Portugal: às vezes, um país bipolar

Foto: Filipe Farinha | Lusa


Portugal é um país bipolar. Em várias matérias, mas nesta crónica não podia deixar de falar de uma em particular, que me incomodou durante toda a semana que passou.

Falo do incêndio de Monchique e da polémica que se instalou sobre a forma como a GNR retirou muitas pessoas das suas casas, com a iminente chegada do fogo.

Depois do que aconteceu em 2017, e que o país, tristemente, jamais esquecerá, não consigo entender porque se atiram sacos de pedras ao facto de muitas pessoas, contra a sua vontade, terem sido retiradas das suas casas.

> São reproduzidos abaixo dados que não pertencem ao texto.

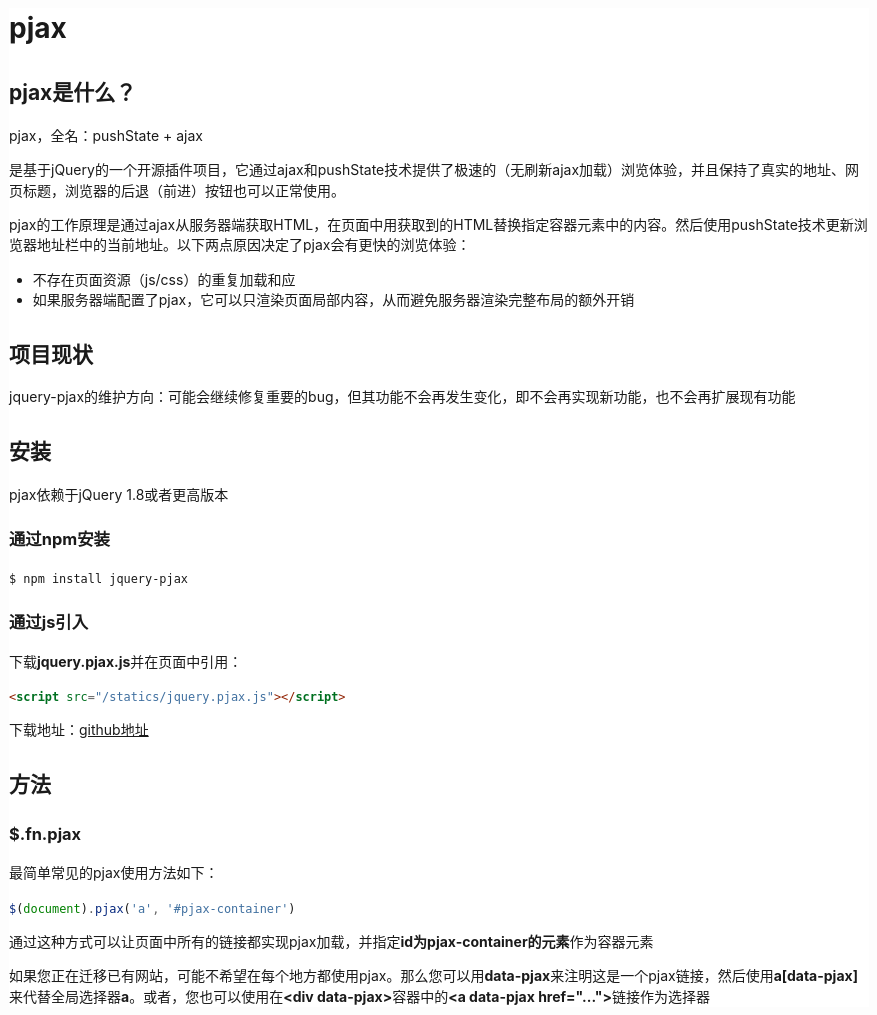 # pjax

## pjax是什么？

pjax，全名：pushState + ajax

是基于jQuery的一个开源插件项目，它通过ajax和pushState技术提供了极速的（无刷新ajax加载）浏览体验，并且保持了真实的地址、网页标题，浏览器的后退（前进）按钮也可以正常使用。

pjax的工作原理是通过ajax从服务器端获取HTML，在页面中用获取到的HTML替换指定容器元素中的内容。然后使用pushState技术更新浏览器地址栏中的当前地址。以下两点原因决定了pjax会有更快的浏览体验：

- 不存在页面资源（js/css）的重复加载和应
- 如果服务器端配置了pjax，它可以只渲染页面局部内容，从而避免服务器渲染完整布局的额外开销

## 项目现状

jquery-pjax的维护方向：可能会继续修复重要的bug，但其功能不会再发生变化，即不会再实现新功能，也不会再扩展现有功能

## 安装

pjax依赖于jQuery 1.8或者更高版本

### 通过npm安装

```shell script
$ npm install jquery-pjax
```

### 通过js引入

下载**jquery.pjax.js**并在页面中引用：

```html
<script src="/statics/jquery.pjax.js"></script>
```

下载地址：[github地址](https://github.com/defunkt/jquery-pjax)

## 方法

### $.fn.pjax

最简单常见的pjax使用方法如下：

```javascript
$(document).pjax('a', '#pjax-container')
```

通过这种方式可以让页面中所有的链接都实现pjax加载，并指定<strong>id为pjax-container的元素</strong>作为容器元素

如果您正在迁移已有网站，可能不希望在每个地方都使用pjax。那么您可以用<strong>data-pjax</strong>来注明这是一个pjax链接，然后使用<strong>a[data-pjax]</strong>来代替全局选择器**a**。或者，您也可以使用在<strong>&lt;div data-pjax&gt;</strong>容器中的<strong>&lt;a data-pjax href="..."&gt;</strong>链接作为选择器
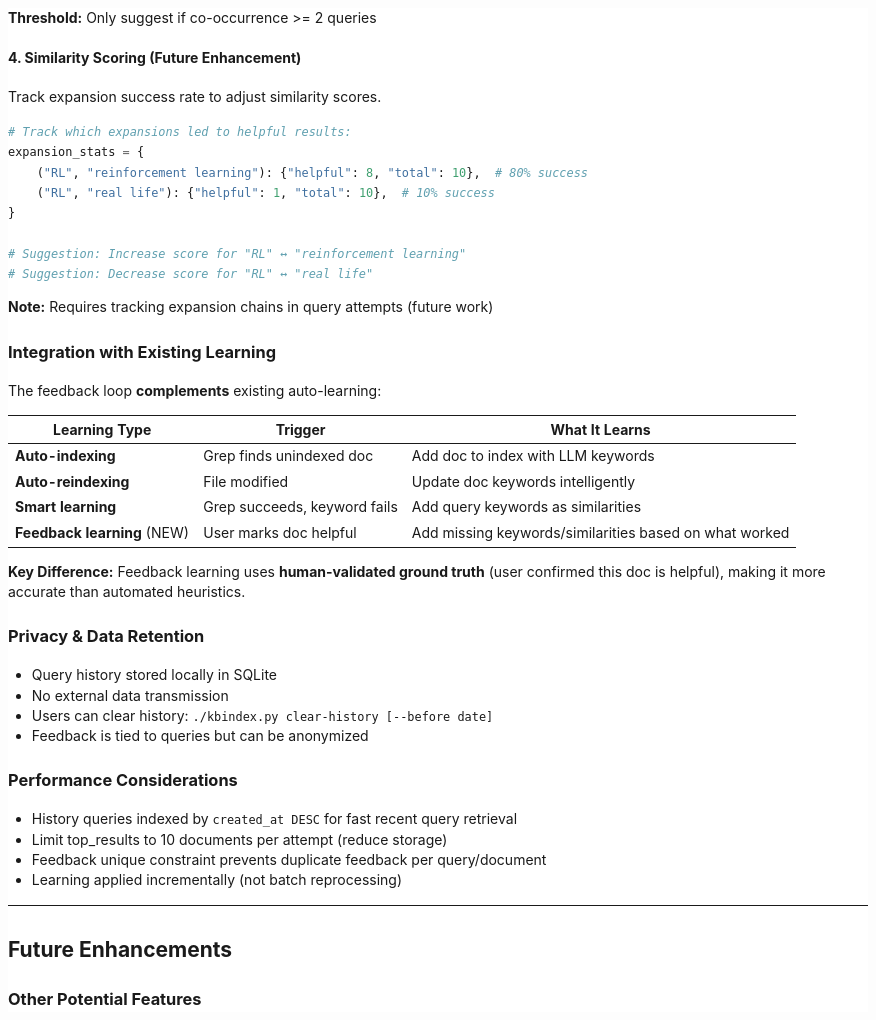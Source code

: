 **Threshold:** Only suggest if co-occurrence >= 2 queries

#### 4. Similarity Scoring (Future Enhancement)
Track expansion success rate to adjust similarity scores.

```python
# Track which expansions led to helpful results:
expansion_stats = {
    ("RL", "reinforcement learning"): {"helpful": 8, "total": 10},  # 80% success
    ("RL", "real life"): {"helpful": 1, "total": 10},  # 10% success
}

# Suggestion: Increase score for "RL" ↔ "reinforcement learning"
# Suggestion: Decrease score for "RL" ↔ "real life"
```

**Note:** Requires tracking expansion chains in query attempts (future work)

### Integration with Existing Learning

The feedback loop **complements** existing auto-learning:

| Learning Type | Trigger | What It Learns |
|--------------|---------|----------------|
| **Auto-indexing** | Grep finds unindexed doc | Add doc to index with LLM keywords |
| **Auto-reindexing** | File modified | Update doc keywords intelligently |
| **Smart learning** | Grep succeeds, keyword fails | Add query keywords as similarities |
| **Feedback learning** (NEW) | User marks doc helpful | Add missing keywords/similarities based on what worked |

**Key Difference:** Feedback learning uses **human-validated ground truth** (user confirmed this doc is helpful), making it more accurate than automated heuristics.

### Privacy & Data Retention

- Query history stored locally in SQLite
- No external data transmission
- Users can clear history: `./kbindex.py clear-history [--before date]`
- Feedback is tied to queries but can be anonymized

### Performance Considerations

- History queries indexed by `created_at DESC` for fast recent query retrieval
- Limit top_results to 10 documents per attempt (reduce storage)
- Feedback unique constraint prevents duplicate feedback per query/document
- Learning applied incrementally (not batch reprocessing)

---

## Future Enhancements

### Other Potential Features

O direito constitucional à propriedade privada vale zero ante mais ínfima possibilidade de uma perda humana.

Sabemos que o Estado passou do 8 ao 80 na forma como encara hoje os fogos florestais e a segurança das pessoas nestas circunstâncias.

Vi inúmeras pessoas, em reportagens e nas redes sociais, a manifestarem-se veemente contra o que se passou em Monchique. E continuo chocada.

É nisto que Portugal é, em certa medida, um país bipolar. Se, porventura, acontecesse uma tragédia em Monchique, não duvido que os mesmos que hoje criticam a ação musculada da GNR estariam a apontar o dedo acusador ao Estado por não ter protegido as pessoas.

Quanto a mim, agradeço o que vi. Se fossem os meus, teria agradecido que os tivessem retirado de casa, à força, e contra a sua legítima vontade de proteger o que é deles.

O suor de uma vida inteira perdido em minutos e resumido a cinzas é das dores mais profundas da vida de um ser humano. Mas a dor de perder um ente querido, essa, esventra qualquer outra dor.

É por isso que espero que Portugal tenha aprendido com as mortes de 2017. Nada, mas mesmo nada, vale uma vida humana.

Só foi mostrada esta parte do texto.